I gulped and I'm sure my face flushed with embarrassment. In all serisousness, had I been standing my legs would have buckled already but that's okay, because I wasn't standing, Haymitch was supporting me with his arms around me and my legs were around him. I don't think I could be any happier then this moment right here where Haymitch was in love with me and…turned on by me. I giggled shamelessly. "I love you Haymitch." I breathed before I pushed my lips to him, and pressed as close as possible so that every part of me aligned with the man in my grasp.

The kisses were magnificent and I couldn't bring myself to part because everything seemed so right, and like all my previous worries about him had never happened. For once my problems just floated away and as Haymitch fumbled with the door to the stairs I didn't have second thoughts about loving Haymitch.

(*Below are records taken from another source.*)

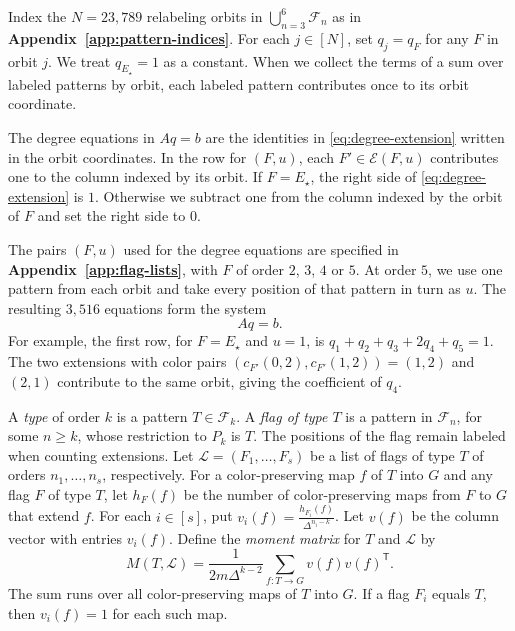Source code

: \documentclass[preprint,11pt,numbers]{elsarticle-arxiv}
\numberwithin{equation}{section}
\theoremstyle{definition}
\begin{document}
Index the $N=23{,}789$ relabeling orbits in
$\bigcup_{n=3}^6\mathcal F_n$ as in \textbf{Appendix~\ref{app:pattern-indices}}.
For each $j\in[N]$, set $q_j=q_F$ for any $F$ in orbit $j$.
We treat $q_{E_\star}=1$ as a constant. When we collect the terms of a
sum over labeled patterns by orbit, each labeled pattern contributes
once to its orbit coordinate.

The degree equations in $Aq=b$ are the identities in
\eqref{eq:degree-extension} written in the orbit coordinates.
In the row for $(F,u)$, each $F'\in\mathcal E(F,u)$ contributes
one to the column indexed by its orbit. If $F=E_\star$, the right
side of \eqref{eq:degree-extension} is $1$. Otherwise we subtract
one from the column indexed by the orbit of $F$ and set the right
side to $0$.

The pairs $(F,u)$ used for the degree equations are specified
in \textbf{Appendix~\ref{app:flag-lists}}, with $F$ of order $2$, $3$,
$4$ or $5$. At order $5$, we use one pattern from each orbit and
take every position of that pattern in turn as $u$. The resulting
$3{,}516$ equations form the system
\begin{equation}\label{eq:linear-system}
 Aq=b.
\end{equation}
For example, the first row, for $F=E_\star$ and $u=1$, is
$q_1+q_2+q_3+2q_4+q_5=1$. The two extensions with color pairs
$(c_{F'}(0,2),c_{F'}(1,2))=(1,2)$ and $(2,1)$ contribute to
the same orbit, giving the coefficient of $q_4$.

A \emph{type} of order $k$ is a pattern $T\in\mathcal F_k$.
A \emph{flag of type $T$} is a pattern in $\mathcal F_n$, for some
$n\geq k$, whose restriction to $P_k$ is $T$. The positions of the
flag remain labeled when counting extensions. Let
$\mathcal L=(F_1,\ldots,F_s)$ be a list of flags of type $T$ of
orders $n_1,\ldots,n_s$, respectively. For a color-preserving map
$f$ of $T$ into $G$ and any flag $F$ of type $T$, let $h_F(f)$ be
the number of color-preserving maps from $F$ to $G$ that extend
$f$. For each $i\in[s]$, put $v_i(f)=\frac{h_{F_i}(f)}{\Delta^{n_i-k}}$.
Let $v(f)$ be the column vector with entries $v_i(f)$. Define the
\emph{moment matrix} for $T$ and $\mathcal L$ by
\begin{equation}\label{eq:moment-definition}
 M(T,\mathcal L)=\frac{1}{2m\Delta^{k-2}}
       \sum_{f:T\to G}v(f)v(f)^{\mathsf T}.
\end{equation}
The sum runs over all color-preserving maps of $T$ into $G$. If a
flag $F_i$ equals $T$, then $v_i(f)=1$ for each such map.
\end{document}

I marveled, somewhere in my brain that wasn't focused on the feeling of Haymitch's large hand creeping up in to my pajama shirt, that was thin at best, that Haymitch had the needed strength to hold me up for as long as he had.

He stumbled down the stairs, keeping one hand on the provided railing so he didn't fall. The entire time his lips were on my skin, on my lips, on my face, on my neck and even on my collarbone. I tugged the tie away from his shirt and left it to stay on the stairs behind us.

My hands were shaking and I was nervous. At school, there was a mandatory class that told you all about…everything to do with this. I thought at the time it was just so the capital has a way of making sure that we know how to make babies for them to work to death. Now, I don't know what more to think past, thank God they taught me what to do.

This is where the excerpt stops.